SNORKELING MICHIGAN RIVERS

As many of you know, the season of spawning salmon, a migration that starts in late September, is one of Michigan's most cherished nature events. It is indeed one of snorkeling’s greatest thrills to be surrounded by hundreds of these 20-30 pound creatures, both King (Chinook) and Coho, something you have to experience to believe it.

 

The salmon are driven by an overpowering instinct to reproduce in the tributary in which they were born. In mature salmon, this urge is brought on by shorter days and lower temperatures. The vast majority of our salmon start out in northern Michigan hatcheries and are kept in various tributaries in holding areas until they are large enough to release.

 

By that time, the scent of that particular river or stream is imprinted on their senses and with unerring instinct they will jump barricades, falls and other obstacles in a frenzy to get back to their spawning grounds.

The salmon do not eat during this long journey from the Great Lakes to their origins, and there is substantial weight loss along the way, so they are exhausted and spent when they finally reach home, spawn and then always die. The longer the salmon have been in the river, the more weather-beaten they look, as fights with other salmon for the female of their choice can produce some nasty cuts and bruises. They absorb protein from their scales to gather nutrients and this also leads to a rather scruffy appearance.

 

There are many entrances from both Lake Huron and Lake Michigan where the salmon pour into the rivers, giving snorkelers a great variety of choices.
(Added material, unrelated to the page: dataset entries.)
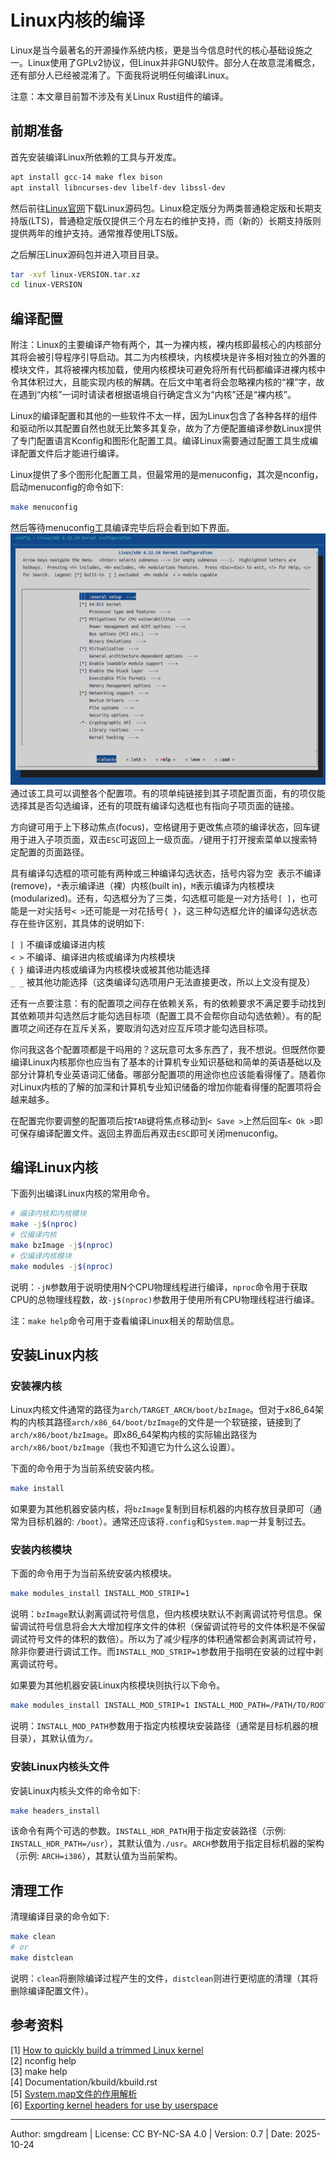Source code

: # Linux内核的编译
Linux是当今最著名的开源操作系统内核，更是当今信息时代的核心基础设施之一。Linux使用了GPLv2协议，但Linux并非GNU软件。部分人在故意混淆概念，还有部分人已经被混淆了。下面我将说明任何编译Linux。  

 
注意：本文章目前暂不涉及有关Linux Rust组件的编译。

## 前期准备

首先安装编译Linux所依赖的工具与开发库。
```sh
apt install gcc-14 make flex bison
apt install libncurses-dev libelf-dev libssl-dev
```

然后前往[Linux官网](https://www.kernel.org/)下载Linux源码包。Linux稳定版分为两类普通稳定版和长期支持版(LTS)，普通稳定版仅提供三个月左右的维护支持，而（新的）长期支持版则提供两年的维护支持。通常推荐使用LTS版。  

之后解压Linux源码包并进入项目目录。  
```sh
tar -xvf linux-VERSION.tar.xz
cd linux-VERSION
```

## 编译配置

附注：Linux的主要编译产物有两个，其一为裸内核，裸内核即最核心的内核部分其将会被引导程序引导启动。其二为内核模块，内核模块是许多相对独立的外置的模块文件，其将被裸内核加载，使用内核模块可避免将所有代码都编译进裸内核中令其体积过大，且能实现内核的解耦。在后文中笔者将会忽略裸内核的“裸”字，故在遇到“内核”一词时请读者根据语境自行确定含义为“内核”还是“裸内核”。

Linux的编译配置和其他的一些软件不太一样，因为Linux包含了各种各样的组件和驱动所以其配置自然也就无比繁多其复杂，故为了方便配置编译参数Linux提供了专门配置语言Kconfig和图形化配置工具。编译Linux需要通过配置工具生成编译配置文件后才能进行编译。  

Linux提供了多个图形化配置工具，但最常用的是menuconfig，其次是nconfig，启动menuconfig的命令如下:  
```sh
make menuconfig
```
然后等待menuconfig工具编译完毕后将会看到如下界面。
![](images/linux/menucfg-main.png)  
通过该工具可以调整各个配置项。有的项单纯链接到其子项配置页面，有的项仅能选择其是否勾选编译，还有的项既有编译勾选框也有指向子项页面的链接。  

方向键可用于上下移动焦点(focus)，空格键用于更改焦点项的编译状态，回车键用于进入子项页面，双击`ESC`可返回上一级页面。`/`键用于打开搜索菜单以搜索特定配置的页面路径。

具有编译勾选框的项可能有两种或三种编译勾选状态，括号内容为空` `表示不编译(remove)，`*`表示编译进（裸）内核(built in)，`M`表示编译为内核模块(modularized)。还有，勾选框分为了三类，勾选框可能是一对方括号`[ ]`，也可能是一对尖括号`< >`还可能是一对花括号`{ }`，这三种勾选框允许的编译勾选状态存在些许区别，其具体的说明如下:  

`[ ]` 不编译或编译进内核  
`< >` 不编译、编译进内核或编译为内核模块  
`{ }` 编译进内核或编译为内核模块或被其他功能选择  
`_ _` 被其他功能选择（这类编译勾选项用户无法直接更改，所以上文没有提及）

还有一点要注意：有的配置项之间存在依赖关系，有的依赖要求不满足要手动找到其依赖项并勾选然后才能勾选目标项（配置工具不会帮你自动勾选依赖）。有的配置项之间还存在互斥关系，要取消勾选对应互斥项才能勾选目标项。  

你问我这各个配置项都是干吗用的？这玩意可太多东西了，我不想说。但既然你要编译Linux内核那你也应当有了基本的计算机专业知识基础和简单的英语基础以及部分计算机专业英语词汇储备。哪部分配置项的用途你也应该能看得懂了。随着你对Linux内核的了解的加深和计算机专业知识储备的增加你能看得懂的配置项将会越来越多。  

在配置完你要调整的配置项后按`TAB`键将焦点移动到`< Save >`上然后回车`< Ok >`即可保存编译配置文件。返回主界面后再双击`ESC`即可关闭menuconfig。  

## 编译Linux内核
下面列出编译Linux内核的常用命令。
```sh
# 编译内核和内核模块
make -j$(nproc)
# 仅编译内核
make bzImage -j$(nproc)
# 仅编译内核模块
make modules -j$(nproc)
```
说明：`-jN`参数用于说明使用N个CPU物理线程进行编译，`nproc`命令用于获取CPU的总物理线程数，故`-j$(nproc)`参数用于使用所有CPU物理线程进行编译。  

注：`make help`命令可用于查看编译Linux相关的帮助信息。  

## 安装Linux内核

### 安装裸内核
Linux内核文件通常的路径为`arch/TARGET_ARCH/boot/bzImage`。但对于x86_64架构的内核其路径`arch/x86_64/boot/bzImage`的文件是一个软链接，链接到了`arch/x86/boot/bzImage`。即x86_64架构内核的实际输出路径为`arch/x86/boot/bzImage`（我也不知道它为什么这么设置）。

下面的命令用于为当前系统安装内核。  
```sh
make install
```

如果要为其他机器安装内核，将`bzImage`复制到目标机器的内核存放目录即可（通常为目标机器的: `/boot`）。通常还应该将`.config`和`System.map`一并复制过去。  

### 安装内核模块
下面的命令用于为当前系统安装内核模块。  
```sh
make modules_install INSTALL_MOD_STRIP=1
```
说明：`bzImage`默认剥离调试符号信息，但内核模块默认不剥离调试符号信息。保留调试符号信息将会大大增加程序文件的体积（保留调试符号的文件体积是不保留调试符号文件的体积的数倍）。所以为了减少程序的体积通常都会剥离调试符号，除非你要进行调试工作。而`INSTALL_MOD_STRIP=1`参数用于指明在安装的过程中剥离调试符号。

如果要为其他机器安装Linux内核模块则执行以下命令。  
```sh
make modules_install INSTALL_MOD_STRIP=1 INSTALL_MOD_PATH=/PATH/TO/ROOTDIR
```
说明：`INSTALL_MOD_PATH`参数用于指定内核模块安装路径（通常是目标机器的根目录），其默认值为`/`。  

### 安装Linux内核头文件
安装Linux内核头文件的命令如下:  
```sh
make headers_install
```
该命令有两个可选的参数。`INSTALL_HDR_PATH`用于指定安装路径（示例: `INSTALL_HDR_PATH=/usr`），其默认值为`./usr`。`ARCH`参数用于指定目标机器的架构（示例: `ARCH=i386`），其默认值为当前架构。

## 清理工作
清理编译目录的命令如下:  
```sh
make clean
# or
make distclean
```
说明：`clean`将删除编译过程产生的文件，`distclean`则进行更彻底的清理（其将删除编译配置文件）。  

## 参考资料
\[1\] [How to quickly build a trimmed Linux kernel](https://www.kernel.org/doc/html/latest/admin-guide/quickly-build-trimmed-linux.html)  
\[2\] nconfig help  
\[3\] make help  
\[4\] Documentation/kbuild/kbuild.rst  
\[5\] [System.map文件的作用解析](https://www.cnblogs.com/linuxprobe-sarah/p/10435220.html)  
\[6\] [Exporting kernel headers for use by userspace](https://docs.kernel.org/kbuild/headers_install.html)  

---
Author: smgdream | License: CC BY-NC-SA 4.0 | Version: 0.7 | Date: 2025-10-24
My book deals only with Michigan inland lakes, where currents are not an issue, but a river is a decidedly different breed of cat. There can be strong currents, and the water is somewhat colder, so a wetsuit (preferably a 6 mm neoprene 2 piece, if it is September or October), is a must. I would want to be an experienced snorkeler before tackling a river, but I actually found the task quite manageable, even with an underwater camera in one hand, and even though I have below average strength. The trick is to stay nearer the sides if the current is strong and go into only the areas of the river that are shallow (1-5 feet deep) and look around you for strong branches and stumps to grab onto--don’t let go of whatever you’re holding unless you see opportunities ahead to stop or slow yourself down. I never had a problem with finding ways to stop--if necessary, just going sideways to shore. More often, the problem came when the water became too shallow, and I stood up and walked over the gravel a few feet to get to deeper water to snorkel in. Once you get used to it, it’s a thrill a minute--I never for a second felt in any danger, and there’s so much to see. Loads of small trout and steelhead (migrating rainbow trout), as well as the salmon, and if you’re lucky, some brook and brown trout.

Don’t snorkel any river that isn’t clear (many of them are) and wait several days after a rain or you won’t have the clarity to enjoy the experience. I snorkeled the Pere Marquette River near Baldwin after a week of no rain, and it was so gin clear I thought I was in the Caribbean with lush green vegetation and long stretches of creamy white sand.

You must enter the river quietly, make no abrupt movements and make yourself a part of the environment. They soon accept you, and I was thrilled to come within a foot or less of spawning salmon, so consumed by their ritual that to them I was nonexistent. Needless to say, I got some fabulous video of tussling chinooks and bright red Coho. The males (and the females to a much lesser extent) go through some astounding anatomical changes in their jaws, developing a strong hook that is called a kype, which ultimately makes them sometimes unable to close their mouth. With this strong hook they look like hawks when you view them underwater, and I can only say that the sight is mesmerizing.

 

The salmon are silver in the Great Lakes; shortly after entering the river, the kings start to turn black, and after death they are mostly white or gray. The Coho, which are somewhat smaller, start out silver, then turn a pale blue and pink. They are ready to spawn when the male turns red on the sides and the female turns brown with red accents. As in the bird kingdom, the male Coho has the vivid colors.

 

Behind the salmon, you will often find the steelhead, patiently waiting for the salmon to spawn so they can steal the eggs. The ugly sculpin is also often around to feast on the eggs if the opportunity arises.

 

After October 1, fishing in certain parts of the Pere Marquette River is no longer permitted, making it perfect for snorkeling. Just be careful that you obey the “keep out” and “no trespassing” signs so that you are not treading on private property.

 

Because the salmon spawning beds are so near the surface, you can actually observe a great deal by standing or kneeling behind a tree or bush and watching the entire courtship from there. The male vibrates his entire body every few seconds to stimulate the female and she responds by “tailing”, that is, lying on her side, laying the eggs and vigorously slapping her tail against the gravel bottom. This scenario plays out for hours and goes on to a greater or lesser degree from late September to late October. Some runs start as early as mid-August. To snorkel or stand by the rushing river surrounded by fall color and complete wilderness is an exhilarating experience.